Leif blinked. This was new to him.
“On what facts do you base your theory?” he asked.
“On what is obvious,” retorted Candleman with an irritated wave of his bony hand. “There can be no other interpretation.
“The Bantus, being Christians, still use Greek and Latin rootwords for their scientific and theological writings. The Greek word for fish is Ichthyos. The first two letters are iota and chi; I and X. These, I’ve been told by a
linguistics expert, are the closest rendering to the Roman alphabet-letters of J. and C. I and X equal J and C, which are Jacques Cuze’s initials. I stands for loannos, which is Greek for John. X stands for chusis, the Hellenic word for stream. Stream recalls fish, naturally, and also stands for the underground, as chusis, by a stretch of meaning, may also be understood as a subterranean river.
“It’s that simple. Fish stands for IX. loannos Chusis; John Stream; Jacques Cuze. Thus the fish symbol is the link between the underground French patriot and the Timbuktuian church.”
Leif was caught between laughter and admiration for • the ability of the human mind to rationalize.

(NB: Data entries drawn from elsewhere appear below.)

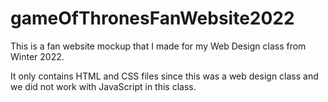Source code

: # gameOfThronesFanWebsite2022
This is a fan website mockup that I made for my Web Design class from Winter 2022.

It only contains HTML and CSS files since this was a web design class and we did not work with JavaScript in this class. 
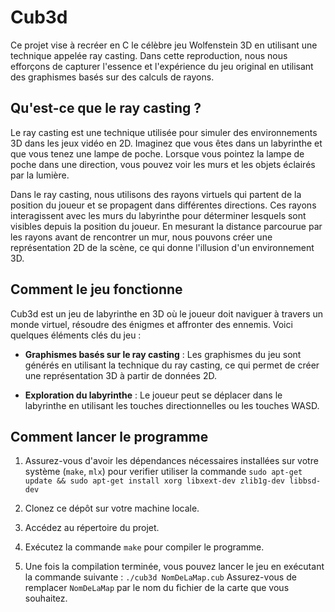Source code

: # Cub3d

Ce projet vise à recréer en C le célèbre jeu Wolfenstein 3D en utilisant une technique appelée ray casting. Dans cette reproduction, nous nous efforçons de capturer l'essence et l'expérience du jeu original en utilisant des graphismes basés sur des calculs de rayons.

## Qu'est-ce que le ray casting ?

Le ray casting est une technique utilisée pour simuler des environnements 3D dans les jeux vidéo en 2D. Imaginez que vous êtes dans un labyrinthe et que vous tenez une lampe de poche. Lorsque vous pointez la lampe de poche dans une direction, vous pouvez voir les murs et les objets éclairés par la lumière.

Dans le ray casting, nous utilisons des rayons virtuels qui partent de la position du joueur et se propagent dans différentes directions. Ces rayons interagissent avec les murs du labyrinthe pour déterminer lesquels sont visibles depuis la position du joueur. En mesurant la distance parcourue par les rayons avant de rencontrer un mur, nous pouvons créer une représentation 2D de la scène, ce qui donne l'illusion d'un environnement 3D.

## Comment le jeu fonctionne

Cub3d est un jeu de labyrinthe en 3D où le joueur doit naviguer à travers un monde virtuel, résoudre des énigmes et affronter des ennemis. Voici quelques éléments clés du jeu :

- **Graphismes basés sur le ray casting** : Les graphismes du jeu sont générés en utilisant la technique du ray casting, ce qui permet de créer une représentation 3D à partir de données 2D.

- **Exploration du labyrinthe** : Le joueur peut se déplacer dans le labyrinthe en utilisant les touches directionnelles ou les touches WASD.

## Comment lancer le programme

1. Assurez-vous d'avoir les dépendances nécessaires installées sur votre système (`make`, `mlx`)
pour verifier utiliser la commande  `sudo apt-get update && sudo apt-get install xorg libxext-dev zlib1g-dev libbsd-dev`

3. Clonez ce dépôt sur votre machine locale.

4. Accédez au répertoire du projet.

5. Exécutez la commande `make` pour compiler le programme.

6. Une fois la compilation terminée, vous pouvez lancer le jeu en exécutant la commande suivante : `./cub3d NomDeLaMap.cub` 
Assurez-vous de remplacer `NomDeLaMap` par le nom du fichier de la carte que vous souhaitez.

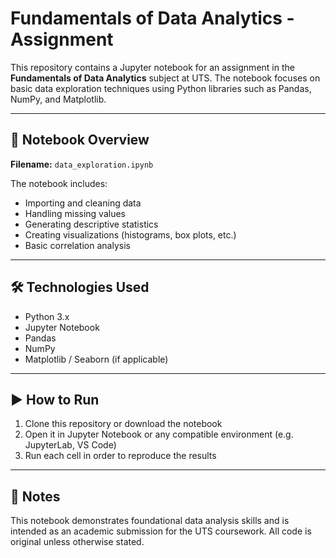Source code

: # Fundamentals of Data Analytics - Assignment

This repository contains a Jupyter notebook for an assignment in the **Fundamentals of Data Analytics** subject at UTS. The notebook focuses on basic data exploration techniques using Python libraries such as Pandas, NumPy, and Matplotlib.

---

## 📘 Notebook Overview

**Filename:** `data_exploration.ipynb`

The notebook includes:

- Importing and cleaning data
- Handling missing values
- Generating descriptive statistics
- Creating visualizations (histograms, box plots, etc.)
- Basic correlation analysis

---

## 🛠 Technologies Used

- Python 3.x
- Jupyter Notebook
- Pandas
- NumPy
- Matplotlib / Seaborn (if applicable)

---

## ▶️ How to Run

1. Clone this repository or download the notebook
2. Open it in Jupyter Notebook or any compatible environment (e.g. JupyterLab, VS Code)
3. Run each cell in order to reproduce the results

---

## 📌 Notes

This notebook demonstrates foundational data analysis skills and is intended as an academic submission for the UTS coursework. All code is original unless otherwise stated.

“My,” marveled Dannto, “all this going on, and the only reason I found out was that Halla became a victim of these people. Perhaps. Tell me, Jake, what about the church to whom the majority of the Africans belong? The Primitives? After all, the Holy Timbuktu members reside in a comparatively small state; they don’t have nearly the power or facilities for underground work that the Primitives do.”
Candleman held his palms up.
“I don’t really know. All I learned was from a one-hour talk with a linguistic joat, one of these jack-of-all-trades.
I’ve not had time to study as I should. My days and nights are taken up with an immense amount of administration work and my hunt for Cuze.”
“You can tell the difference if you meet them,” said Leif. “The Timbuktuians will fight; the Primitives are absolute pacifists.”
“I know they are,” said Candleman. “They make a continent ready for plucking. If the Izzies didn’t stand between them and us, we could have, overnight, two-thirds of Africa. Once the Israeli Republics are overcome —and I’m confident that the return of Sigmen will see that—we’ll just have to walk into the country south of the Sahara Sea to take it over.”
“Passive resistance will take its toll,” said Leif.